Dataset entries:
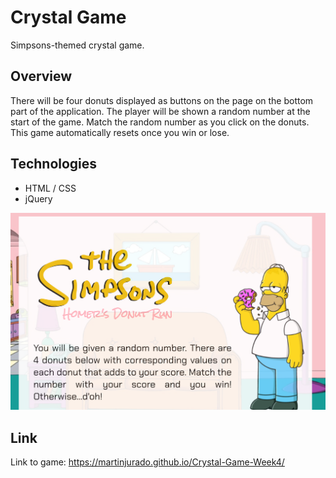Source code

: # Crystal Game

Simpsons-themed crystal game. 

## Overview
There will be four donuts displayed as buttons on the page on the bottom part of the application. The player will be shown a random number at the start of the game. Match the random number as you click on the donuts. This game automatically resets once you win or lose.

## Technologies
- HTML / CSS
- jQuery

![](assets/images/cover.png)

## Link 
Link to game: https://martinjurado.github.io/Crystal-Game-Week4/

TASK REQUIREMENTS >> Among the records above, find the lines where the word "Link" appears and copy them.

EXERCISE RESULT >>
## Link 
Link to game: https://martinjurado.github.io/Crystal-Game-Week4/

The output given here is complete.